De este modo, El niño y la bestia (Mamoru Hosoda, 2015) explora la relación entre estos personajes, como bien da cuenta el título. Ambos son testarudos, vehementes, apasionados y un tanto payasos, y es este conjunto de características lo que los hace tan entrañables y humanos en el sentido más abstracto de la palabra. Kumatetsu acoge a Kyuta como aprendiz a falta de poder encontrar uno en su mundo por ser un paria. Kyuta acepta ser aprendiz a falta de sentirse parte de algún sitio y creerse abandonado por su familia.
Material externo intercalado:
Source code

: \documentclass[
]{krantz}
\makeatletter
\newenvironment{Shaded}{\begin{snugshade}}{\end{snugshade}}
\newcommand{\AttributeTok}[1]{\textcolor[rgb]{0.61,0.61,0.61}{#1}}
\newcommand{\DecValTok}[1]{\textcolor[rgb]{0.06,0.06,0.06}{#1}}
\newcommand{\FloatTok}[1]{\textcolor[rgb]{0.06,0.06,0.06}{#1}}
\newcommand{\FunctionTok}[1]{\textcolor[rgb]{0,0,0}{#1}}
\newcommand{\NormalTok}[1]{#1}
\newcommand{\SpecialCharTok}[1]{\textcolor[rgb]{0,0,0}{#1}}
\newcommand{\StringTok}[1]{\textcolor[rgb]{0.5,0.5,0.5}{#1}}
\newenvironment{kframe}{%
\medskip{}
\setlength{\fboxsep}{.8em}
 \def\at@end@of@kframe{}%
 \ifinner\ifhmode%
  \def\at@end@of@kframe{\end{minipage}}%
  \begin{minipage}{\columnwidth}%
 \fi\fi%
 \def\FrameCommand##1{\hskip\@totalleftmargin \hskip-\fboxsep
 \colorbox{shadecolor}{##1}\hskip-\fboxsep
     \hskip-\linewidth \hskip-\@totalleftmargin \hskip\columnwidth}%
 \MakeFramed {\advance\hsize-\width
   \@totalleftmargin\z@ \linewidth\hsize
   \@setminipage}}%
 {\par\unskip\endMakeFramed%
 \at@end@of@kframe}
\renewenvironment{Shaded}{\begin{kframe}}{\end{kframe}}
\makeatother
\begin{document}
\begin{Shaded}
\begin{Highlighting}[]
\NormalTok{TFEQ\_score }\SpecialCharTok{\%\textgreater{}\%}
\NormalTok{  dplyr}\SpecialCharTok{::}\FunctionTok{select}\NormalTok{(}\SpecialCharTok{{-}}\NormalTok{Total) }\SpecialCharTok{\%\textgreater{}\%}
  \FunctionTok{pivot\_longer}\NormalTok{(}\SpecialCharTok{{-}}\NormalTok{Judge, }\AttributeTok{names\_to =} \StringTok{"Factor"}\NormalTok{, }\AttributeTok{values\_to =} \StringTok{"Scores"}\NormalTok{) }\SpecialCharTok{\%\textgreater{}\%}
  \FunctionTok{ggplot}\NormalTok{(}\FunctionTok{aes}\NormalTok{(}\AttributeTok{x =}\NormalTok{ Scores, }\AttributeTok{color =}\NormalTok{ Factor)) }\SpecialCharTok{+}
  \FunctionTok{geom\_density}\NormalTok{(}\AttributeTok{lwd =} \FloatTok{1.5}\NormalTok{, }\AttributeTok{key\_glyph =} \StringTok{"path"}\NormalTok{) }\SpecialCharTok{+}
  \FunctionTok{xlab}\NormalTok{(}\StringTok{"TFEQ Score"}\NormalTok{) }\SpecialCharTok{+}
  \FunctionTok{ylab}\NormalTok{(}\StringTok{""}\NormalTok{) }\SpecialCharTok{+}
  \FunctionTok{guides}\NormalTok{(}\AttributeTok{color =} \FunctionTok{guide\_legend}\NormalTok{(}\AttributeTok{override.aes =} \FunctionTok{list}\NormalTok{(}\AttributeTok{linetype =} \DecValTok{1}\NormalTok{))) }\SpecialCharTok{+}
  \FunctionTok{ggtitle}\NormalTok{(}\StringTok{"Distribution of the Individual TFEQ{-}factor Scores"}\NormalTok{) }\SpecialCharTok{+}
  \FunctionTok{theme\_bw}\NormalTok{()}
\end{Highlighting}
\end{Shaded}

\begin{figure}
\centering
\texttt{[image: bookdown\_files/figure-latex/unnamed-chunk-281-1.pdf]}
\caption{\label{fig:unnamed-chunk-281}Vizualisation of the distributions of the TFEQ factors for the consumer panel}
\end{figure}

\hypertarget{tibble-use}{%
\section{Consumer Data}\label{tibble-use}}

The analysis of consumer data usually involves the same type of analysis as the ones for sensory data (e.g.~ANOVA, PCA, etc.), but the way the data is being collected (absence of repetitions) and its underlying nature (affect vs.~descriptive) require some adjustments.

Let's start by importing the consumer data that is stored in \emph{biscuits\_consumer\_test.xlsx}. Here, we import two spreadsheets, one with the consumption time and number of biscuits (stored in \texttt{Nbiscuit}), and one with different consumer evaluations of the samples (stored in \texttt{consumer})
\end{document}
El dúo irá trabajando semejanzas y diferencias que los harán ir evolucionando, estrechando lazos y creando un vínculo irrompible que los convertirá en una parte indispensable de la vida en la ciudad.
Mamoru Hosoda presenta así un mundo colorido, con una animación plagada de detalle y una estética que varía entre el feudalismo japonés que se puede encontrar en el mundo de las bestias, con el modo de vestir y la iluminación que se encuentra actualmente en Tokio, plasmado sobre todo en el famoso cruce de Shibuya. El retrato de los personajes está cargado de sensibilidad y profundidad, y Hosoda nos muestra sus heridas, su pasado y, sobre todo, sus ganas de mejorar y buscar su sitio.
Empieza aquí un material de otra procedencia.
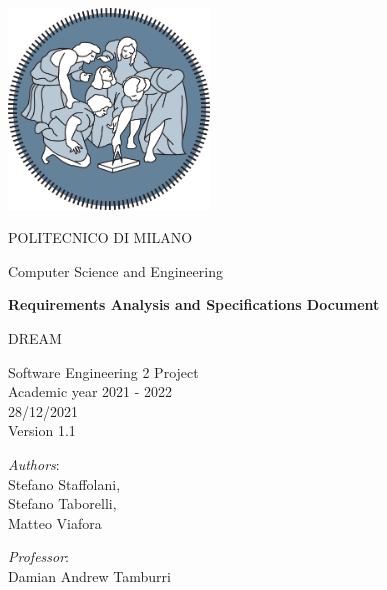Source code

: \begin{titlepage}
    \begin{center}
		\includegraphics[width=0.4\textwidth]{Images/logo_polimi.png}
		
		\vspace{0.25cm}
		
		\LARGE POLITECNICO DI MILANO\\
		
		\vspace{0.2cm}
		
		\Large Computer Science and Engineering
		
		\vspace{0.8cm}
	
		\Huge \textbf{Requirements Analysis and Specifications Document}
		
		\vspace{0.5cm}
		\huge DREAM 
		
		\vspace{1.5cm}
		\LARGE Software Engineering 2 Project\\
		\Large Academic year 2021 - 2022\\
		\vspace{1cm}
		28/12/2021
		\\Version 1.1
		\vspace{2.5cm}
		
		\large
		\begin{minipage}{.1\textwidth}
			\null
		\end{minipage}%
		\begin{minipage}{.4\textwidth}
			\textit{Authors}:\\
			Stefano Staffolani,\\
			Stefano Taborelli,\\
			Matteo Viafora
		\end{minipage}%
		\begin{minipage}{.4\textwidth}
			\raggedleft	
			\textit{Professor}:\\
			Damian Andrew Tamburri\\
			\phantom{placeholder}
		\end{minipage}%
		\begin{minipage}{.1\textwidth}
			\null
		\end{minipage}
	
			
		\end{center}
\end{titlepage}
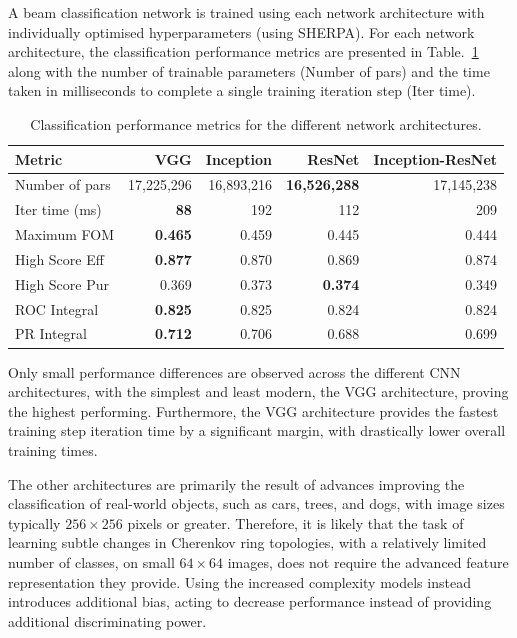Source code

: A beam classification network is trained using each network architecture with individually
optimised hyperparameters (using SHERPA). For each network architecture, the classification
performance metrics are presented in Table.~\ref{tab:sample} along with the number of trainable
parameters (Number of pars) and the time taken in milliseconds to complete a single training
iteration step (Iter time).

\begin{table} %
    \begin{tabular}{lrrrr}
        Metric         & VGG            & Inception  & ResNet              & Inception-ResNet \\
        \midrule
        Number of pars & 17,225,296     & 16,893,216 & \textbf{16,526,288} & 17,145,238       \\
        Iter time (ms) & \textbf{88}    & 192        & 112                 & 209              \\
        Maximum FOM    & \textbf{0.465} & 0.459      & 0.445               & 0.444            \\
        High Score Eff & \textbf{0.877} & 0.870      & 0.869               & 0.874            \\
        High Score Pur & 0.369          & 0.373      & \textbf{0.374}      & 0.349            \\
        ROC Integral   & \textbf{0.825} & 0.825      & 0.824               & 0.824            \\
        PR Integral    & \textbf{0.712} & 0.706      & 0.688               & 0.699            \\
    \end{tabular}
    \caption[Classification performance metrics for different network architectures]
    {Classification performance metrics for the different network architectures.}
    \label{tab:sample}
\end{table}

Only small performance differences are observed across the different CNN architectures, with the
simplest and least modern, the VGG architecture, proving the highest performing. Furthermore, the
VGG architecture provides the fastest training step iteration time by a significant margin, with
drastically lower overall training times.

The other architectures are primarily the result of advances improving the classification of
real-world objects, such as cars, trees, and dogs, with image sizes typically $256\times256$
pixels or greater. Therefore, it is likely that the task of learning subtle changes in Cherenkov
ring topologies, with a relatively limited number of classes, on small $64\times64$ images, does
not require the advanced feature representation they provide. Using the increased complexity
models instead introduces additional bias, acting to decrease performance instead of providing
additional discriminating power.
Y es que esta es una de las tramas que maneja este metraje: la eterna búsqueda de pertenencia que tenemos los seres humanos. Esa necesidad de conectar con otros seres, de formar parte de su vida y ellos parte de la tuya, compartir y crecer juntos. Esto se puede ver no solo en la relación entre Kyuta y Kamatetsu, sino en la posterior relación del niño con Kaede, una joven con la que se encuentra tras años de vivir en el mundo de las bestias. Los tres personajes se sienten aislados, incomprendidos y solos, sin nadie que les apoye, y es a través del aprendizaje mutuo que desarrollan todo su potencial y aprenden a sentirse parte de algo más.
La segunda trama que se trata en la película es aquella del trabajo duro, la búsqueda de la mejora y la autosuperación. Quizás sea un tema recurrente en el anime, incluso en el cine en general, y quizás Hosoda lo trata de un modo demasiado directo, o demasiado a ratos, como para que no sea excesivamente evidente. Al mismo tiempo, debemos decir que no deja de ser una película de aventuras, con un maestro y un aprendiz de artes marciales como protagonistas, así que era bastante previsible que parte de la historia cubriera esta pequeña lección vital. Y en un mundo como el de hoy en día, en el que da la impresión de que la fama y la fortuna están al alcance de cualquiera con suerte, quizás no esté mal que se nos siga repitiendo que las cosas no caen del cielo y uno tiene que trabajar para ganárselas.
En resumen, la película es visualmente bastante espectacular y está bien dirigida, con algunos efectos en determinadas secuencias increíbles. Si bien retrata una historia bastante típica, sobre todo en el anime, lo hace de una manera amena, a ratos muy divertida y sobre todo muy tierna. Así que, si os gusta el anime, o si queréis darle una oportunidad y pasar un buen rato entretenido, esta es vuestra película.